The most pressing question is of direct concern to what this franchise has become: Who is this movie for, exactly? That is the one thing I cannot figure out. Certainly it cannot be for fans of the books, as this latest outing leaves out so much of its source (as usual) that at times it can only be said to vaguely resemble it. The funeral of a major character which took up the entire last chapter of the book is here reduced to a terse, shocked memorial around his lifeless body. The constant attacks on good witches and wizards referred to in newspaper reports throughout the book (creating a palpable feeling of dread and of omnipresent evil) are reduced to a tepid on-screen assault on the main characters which claims no casualties. Condensation is of paramount importance to any adaptation, but coherence and meaning should never be sacrificed so cavalierly and consistently in favor of computer-generated pyrotechnics (a hallmark of the last few films).
Then again, Half-Blood Prince cannot be for anyone who has not read the books, as (here more than in any previous episode) the filmmakers have given up on any pretense of catering to an audience that has not memorized the original story. The film begins abruptly, in medias res, with no explanation or introduction (I struggled, disoriented, for some minutes to recall to mind where the end of the last book/film had left our heroes). Characters fly through scenes with bewildering rapidity and no introduction (Remus Lupin and Nymphadora Tonks, for instance, appear in a single scene and their names are not mentioned). Sirius Black, Harry’s godfather, whose death at the end of the last film devastated Harry, is never referred to directly. Bellatrix Lestrange, the witch who killed him (as you may remember, or not), does seem to be taunting Harry about it at one point (we can only assume, as the dialog doesn’t say).
So, if this film does not function as a reasonable adaptation of its source, and cannot function as a coherent, independent cinematic experience, what is its function? With all that I have said about it thus far, I ought now to be able to dismiss it as an inferior and unpleasant venture, but that would be dishonest. I did have a very good time visiting Hogwarts on the big screen once more, and for all that it got wrong, the movie did get a few very important things right. For starters, Broadbent steals every scene that he appears in. He delivers such a delightfully-broad comic rendition of the pompous, dithering British academic that one almost cannot help but revel in it with him. And, of course, the rest of the supporting cast continues to be brilliant. I would watch a far worse film than this for the pleasure of seeing Alan Rickman’s Snape in action once again.

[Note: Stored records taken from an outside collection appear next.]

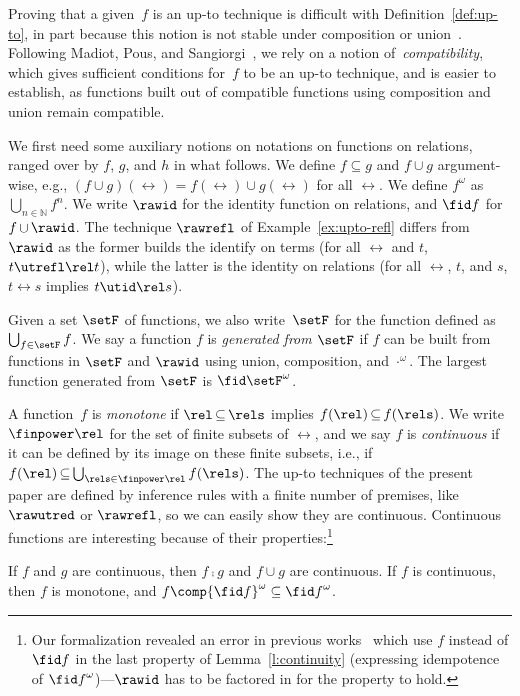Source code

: \documentclass{lmcs}
\theoremstyle{defC}
\begin{document}
Proving that a given~$f$ is an up-to technique is difficult with
Definition~\ref{def:up-to}, in part because this notion is not stable under
composition or union~\cite{Madiot:PhD}. Following Madiot, Pous, and
Sangiorgi~\cite{Sangiorgi-Pous:11,Madiot-al:CONCUR14}, we rely on a notion
of~\emph{compatibility}, which gives sufficient conditions for~$f$ to be an
up-to technique, and is easier to establish, as functions built out of
compatible functions using composition and union remain compatible.

We first need some auxiliary notions on notations on functions on relations,
ranged over by $f$, $g$, and $h$ in what follows. We define $f \subseteq g$ and
$f \cup g$ argument-wise, e.g., $(f \cup g)(\rel)=f(\rel) \cup g(\rel)$ for all
$\rel$. We define $f^\omega$ as $\bigcup_{n \in \mathbb N} f^n$. We write
$\rawid$ for the identity function on relations, and $\fid f$ for
$f \mathop\cup \rawid$. The technique $\rawrefl$ of Example~\ref{ex:upto-refl}
differs from $\rawid$ as the former builds the identify on terms (for all $\rel$
and $t$, $t \utrefl\rel t$), while the latter is the identity on relations (for
all $\rel$, $t$, and $s$, $t \rel s$ implies $t \utid\rel s$).

Given a set $\setF$ of functions, we also write~$\setF$ for the function defined
as $\bigcup_{f \in \setF} f$. We say a function $f$ is \emph{generated from
  $\setF$} if $f$ can be built from functions in $\setF$ and $\rawid$ using
union, composition, and $\cdot^\omega$. The largest function generated from
$\setF$ is ${\fid \setF}^\omega$.

A function~$f$ is \emph{monotone} if $\rel \mathop\subseteq \rels$ implies
$f(\rel) \mathop\subseteq f(\rels)$.  We write $\finpower\rel$ for the set of
finite subsets of $\rel$, and we say $f$ is \emph{continuous} if it can be
defined by its image on these finite subsets, i.e., if
$f(\rel) \mathop\subseteq \bigcup_{\rels \in \finpower\rel}f(\rels)$. The up-to
techniques of the present paper are defined by inference rules with a finite
number of premises, like $\rawutred$ or $\rawrefl$, so we can easily show they
are continuous. Continuous functions are interesting because of their
properties:\footnote{Our formalization revealed an error in previous
  works~\cite{Aristizabal-al:FSCD16,Madiot:PhD} which use $f$ instead of
  $\fid f$ in the last property of Lemma~\ref{l:continuity} (expressing
  idempotence of ${\fid f}^\omega$)---$\rawid$ has to be factored in for the
  property to hold.}

\begin{lem}%
  \label{l:continuity}
  If $f$ and $g$ are continuous, then $f \comp g$ and $f \cup g$ are continuous.
  If $f$ is continuous, then $f$ is monotone, and $f \comp {\fid f}^\omega
  \subseteq {\fid f}^\omega$.
\end{lem}
\end{document}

Harry Potter movies are all about atmosphere, and Yates continues to lay it on thick. Rowling’s wizarding world is just a fun place to visit, even if nothing that’s going on in it makes a lot of sense. And, as the stakes in these films continue to rise, the battles grow more intense, and the special effects seem to have no trouble keeping up. Perhaps when all seven (no, eight . . . but that’s a different rant) films are finally released to DVD, I’ll go back and watch them all to see how they hold up, both on their own and over the life of the series. I rather doubt that the added perspective will do Harry Potter and the Half-Blood Prince any favors, but in the meantime, I’ll take the Potter-fix that I can get and go home happy.